February 23rd, 2010 by cdunagan

Excitement continues to build among killer whale observers, as seven newborn orcas have arrived in the past year. There have been no deaths during that time.

A newborn calf, L-114, is seen swimming with its mother, L-77, named Matia. The photo was taken Sunday in Cordova Bay on the eastern side of Vancouver Island near Nanaimo, B.C. (Click to enlarge)
Photo courtesy of Dave Ellifrit of the Center for Whale Research

He’s a story I prepared this morning for the Kitsap Sun Web site:

A new calf has been born into L Pod, one of the three groups of orcas that frequent Puget Sound and the Salish Sea.

The young whale was spotted Sunday in Cordova Bay on the east coast of Vancouver Island, Canada, by Ken Balcomb and Dave Ellifrit of the Center for Whale Research. The center maintains an ongoing census of the Southern Resident killer whale population.

The two researchers later confirmed that the newborn, designated L-114, is the offspring of L-77, a 22-year-old named Matia. This is her first known calf, though it is possible she has had one or more offspring that did not survive.

The mother and calf were traveling with another mother-calf pair, L-94, Calypso, and her calf, L-113, born last fall. Calypso is Matia’s sister. The four whales are part of a portion of L pod that often travels together.

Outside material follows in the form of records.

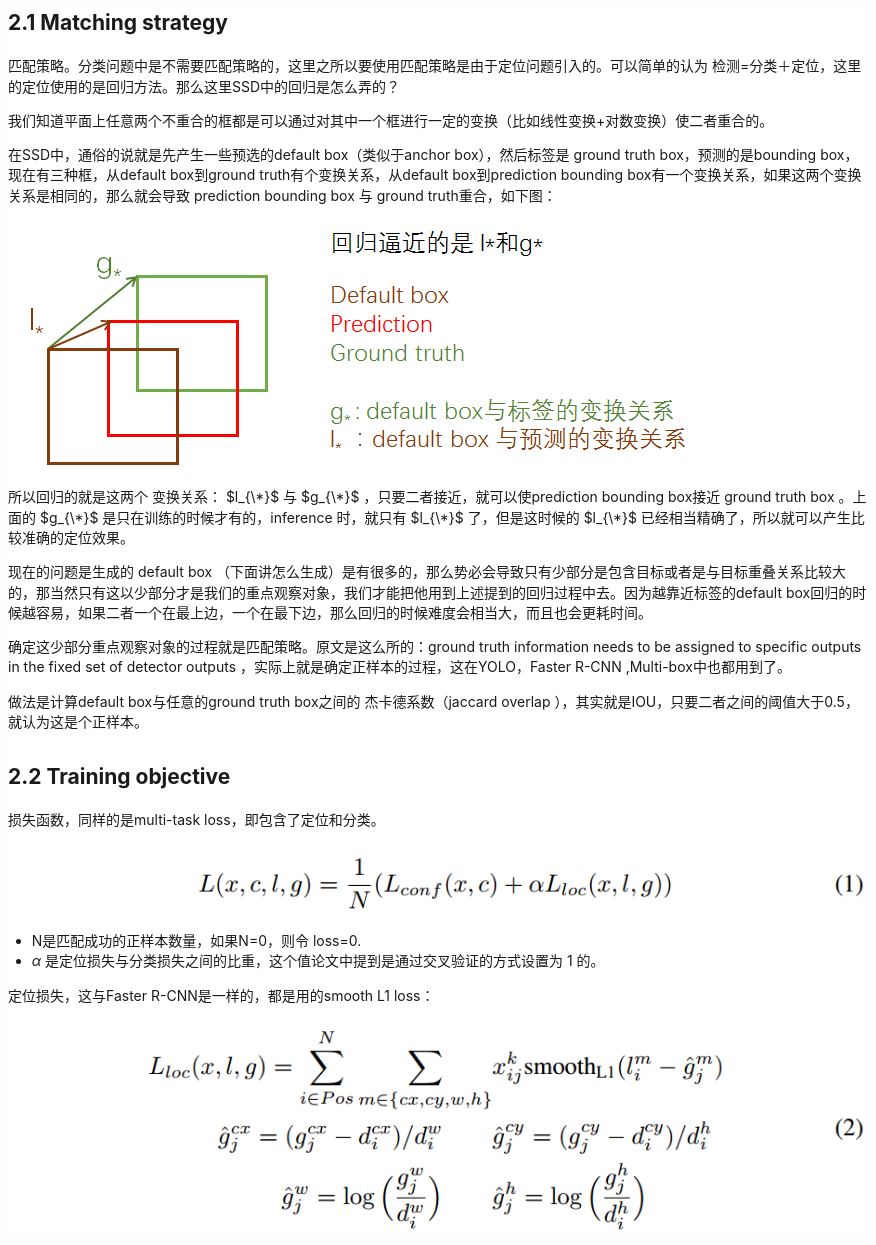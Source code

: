## 2.1 Matching strategy

匹配策略。分类问题中是不需要匹配策略的，这里之所以要使用匹配策略是由于定位问题引入的。可以简单的认为       检测=分类＋定位，这里的定位使用的是回归方法。那么这里SSD中的回归是怎么弄的？

我们知道平面上任意两个不重合的框都是可以通过对其中一个框进行一定的变换（比如线性变换+对数变换）使二者重合的。

在SSD中，通俗的说就是先产生一些预选的default box（类似于anchor box），然后标签是 ground truth box，预测的是bounding box，现在有三种框，从default box到ground truth有个变换关系，从default box到prediction bounding box有一个变换关系，如果这两个变换关系是相同的，那么就会导致 prediction bounding box 与 ground truth重合，如下图：

![1522219622636](目标检测-SSD-论文笔记/1522219622636.png)



所以回归的就是这两个 变换关系：  $l_{\*}$ 与  $g_{\*}$ ，只要二者接近，就可以使prediction bounding box接近 ground truth box 。上面的 $g_{\*}$ 是只在训练的时候才有的，inference 时，就只有  $l_{\*}$ 了，但是这时候的  $l_{\*}$ 已经相当精确了，所以就可以产生比较准确的定位效果。

现在的问题是生成的 default box （下面讲怎么生成）是有很多的，那么势必会导致只有少部分是包含目标或者是与目标重叠关系比较大的，那当然只有这以少部分才是我们的重点观察对象，我们才能把他用到上述提到的回归过程中去。因为越靠近标签的default box回归的时候越容易，如果二者一个在最上边，一个在最下边，那么回归的时候难度会相当大，而且也会更耗时间。

确定这少部分重点观察对象的过程就是匹配策略。原文是这么所的：ground truth information needs to be assigned to specific outputs in the fixed set of detector outputs ，实际上就是确定正样本的过程，这在YOLO，Faster R-CNN ,Multi-box中也都用到了。

做法是计算default box与任意的ground truth box之间的 杰卡德系数（jaccard overlap ），其实就是IOU，只要二者之间的阈值大于0.5，就认为这是个正样本。



## 2.2 Training objective

损失函数，同样的是multi-task loss，即包含了定位和分类。

![1522220992864](目标检测-SSD-论文笔记/1522220992864-1542376224905.png)

- N是匹配成功的正样本数量，如果N=0，则令 loss=0.
- $\alpha$ 是定位损失与分类损失之间的比重，这个值论文中提到是通过交叉验证的方式设置为 1 的。

定位损失，这与Faster R-CNN是一样的，都是用的smooth L1 loss：

![1522221137339](目标检测-SSD-论文笔记/1522221137339-1542376332162.png)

They have become known as the L-12 subpod.

Balcomb and Ellifrit reported that they observed the newborn calf Sunday afternoon while the whales were headed south in Cordova Bay. At about 5 p.m., they reached the southern shore and headed east toward open water. They appeared to be hunting for fish, with “lots of taillobs, cartwheels and pec slaps,” according to a report on the center’s Web page.

This is the seventh orca calf born to the three Southern Resident pods in the past year. There have been no deaths during that time. This latest birth brings L Pod’s population to 42 animals and the overall population to 89.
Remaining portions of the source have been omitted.